Cordoue, temps incertain

KEREN : Ami, quel est ton dernier souvenir ?
LE VAGABOND : Des chevaliers en armes qui traversent ce pont. Leurs bannières comme les ailes de grands oiseaux au-dessus des eaux du Guadalquivir. Les hommes de Dieu viennent avec la croix sur leur poitrine pour imposer la croix sur la cité.
KEREN : Où vivais-tu, quand tu étais aimé de tous ?
LE VAGABOND : Parmi Juifs et Musulmans. Nous étions en paix, alors.

Ce soir, je poursuis l’étude du Guide des Egarés, en compagnie de mon hôte. Mora, doux érudit au sang de Maure, m’a fait l’aumône de sa demeure et d’un repas. Cordoue repose dans des ombres d’ombres.
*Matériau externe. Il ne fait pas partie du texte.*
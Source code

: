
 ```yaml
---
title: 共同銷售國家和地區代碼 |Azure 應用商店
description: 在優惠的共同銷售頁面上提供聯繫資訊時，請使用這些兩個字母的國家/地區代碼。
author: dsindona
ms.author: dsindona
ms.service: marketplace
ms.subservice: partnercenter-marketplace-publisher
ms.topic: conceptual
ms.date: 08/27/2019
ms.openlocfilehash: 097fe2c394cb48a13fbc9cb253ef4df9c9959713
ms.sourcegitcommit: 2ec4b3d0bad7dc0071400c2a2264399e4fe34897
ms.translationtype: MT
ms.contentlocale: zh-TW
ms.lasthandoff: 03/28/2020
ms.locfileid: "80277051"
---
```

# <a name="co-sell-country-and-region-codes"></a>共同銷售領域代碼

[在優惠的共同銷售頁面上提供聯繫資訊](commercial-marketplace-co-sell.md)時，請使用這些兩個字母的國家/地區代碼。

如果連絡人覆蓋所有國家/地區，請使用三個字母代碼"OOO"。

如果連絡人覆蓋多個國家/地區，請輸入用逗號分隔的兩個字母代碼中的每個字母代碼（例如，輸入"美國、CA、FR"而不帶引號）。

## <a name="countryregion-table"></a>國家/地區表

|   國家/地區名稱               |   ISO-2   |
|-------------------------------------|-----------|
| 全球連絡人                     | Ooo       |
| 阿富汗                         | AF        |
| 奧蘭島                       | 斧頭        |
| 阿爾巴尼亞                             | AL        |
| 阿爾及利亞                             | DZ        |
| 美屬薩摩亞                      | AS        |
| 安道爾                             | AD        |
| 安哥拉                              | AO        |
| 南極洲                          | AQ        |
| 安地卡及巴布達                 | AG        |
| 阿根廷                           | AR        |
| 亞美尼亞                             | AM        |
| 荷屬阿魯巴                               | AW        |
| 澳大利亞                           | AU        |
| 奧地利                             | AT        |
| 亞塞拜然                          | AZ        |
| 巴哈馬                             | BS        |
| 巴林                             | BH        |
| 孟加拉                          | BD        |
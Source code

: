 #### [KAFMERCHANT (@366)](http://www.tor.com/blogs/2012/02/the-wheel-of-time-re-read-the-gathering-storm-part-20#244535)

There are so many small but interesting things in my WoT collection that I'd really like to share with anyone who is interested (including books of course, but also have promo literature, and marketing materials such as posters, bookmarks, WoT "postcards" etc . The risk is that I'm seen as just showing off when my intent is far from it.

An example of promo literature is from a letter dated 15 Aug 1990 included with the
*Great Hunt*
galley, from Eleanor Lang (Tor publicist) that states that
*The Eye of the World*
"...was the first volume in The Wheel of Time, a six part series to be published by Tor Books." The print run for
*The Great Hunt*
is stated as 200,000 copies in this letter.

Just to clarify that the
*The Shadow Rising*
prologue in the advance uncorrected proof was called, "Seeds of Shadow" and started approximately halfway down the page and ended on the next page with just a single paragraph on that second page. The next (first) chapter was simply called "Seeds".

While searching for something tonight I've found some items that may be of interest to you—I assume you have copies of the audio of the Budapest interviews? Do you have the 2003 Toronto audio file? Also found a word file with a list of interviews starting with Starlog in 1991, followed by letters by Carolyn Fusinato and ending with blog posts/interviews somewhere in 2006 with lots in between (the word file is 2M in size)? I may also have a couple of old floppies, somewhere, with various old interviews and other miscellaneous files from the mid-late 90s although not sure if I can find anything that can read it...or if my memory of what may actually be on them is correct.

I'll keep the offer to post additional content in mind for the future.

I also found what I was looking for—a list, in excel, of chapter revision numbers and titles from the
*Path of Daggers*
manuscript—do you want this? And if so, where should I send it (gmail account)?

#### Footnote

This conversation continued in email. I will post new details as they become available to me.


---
Combien d’épaisseurs de nuit l’habillent quand la lune est au loin ?

J’entends qu’on prie, de l’autre côté du jardin. La fenêtre ouverte montre la silhouette d’un palmier. Au-delà des pierres de la maison, les heures s’allongent dans cette chaleur qu’on dirait à peine moins forte qu’en plein midi.

Mora et moi mangeons des choses sucrées, et des fruits qu’une femme au coin de la rue nous a vendus pour presque rien. Nous bavardons et travaillons. Laissons sur les pages de carnets un peu jaunes nos idées mal dégrossies.

Je retrouve dans cette demeure aux pièces de guingois, mussée contre la vieille synagogue, le plaisir de toutes les soirées passées à spéculer, dans toutes les cités du monde et des siècles. Mora pourrait être n’importe lequel de mes amis perdus. Avec une nostalgie que le vin creuse davantage, je songe à ce cortège de figures qui s’étire de l’autre bout du temps jusqu’à celui-ci.

Dans ma main, le verre de vin ne désemplit pas, mais l’ivresse m’est une alliée précieuse, quoiqu’un peu chagrine, peut-être. Elle élargit ma pensée, et je reconnais aussitôt son pouvoir. Je le retrouve, comme à chaque fois, inchangé. Voici qu’il délie mon esprit, rend ma bouche habile. Le texte de Ben Maïmon, je le scande désormais. Les mots ne me sont plus étrangers, ni même lointainement familiers. C’est la langue de ma mère, à nouveau, et je suis redevenu le poète aux cils noirs des jardins de l’Alquézar.

Je chante les rêveurs disparus d’Al-Andalus.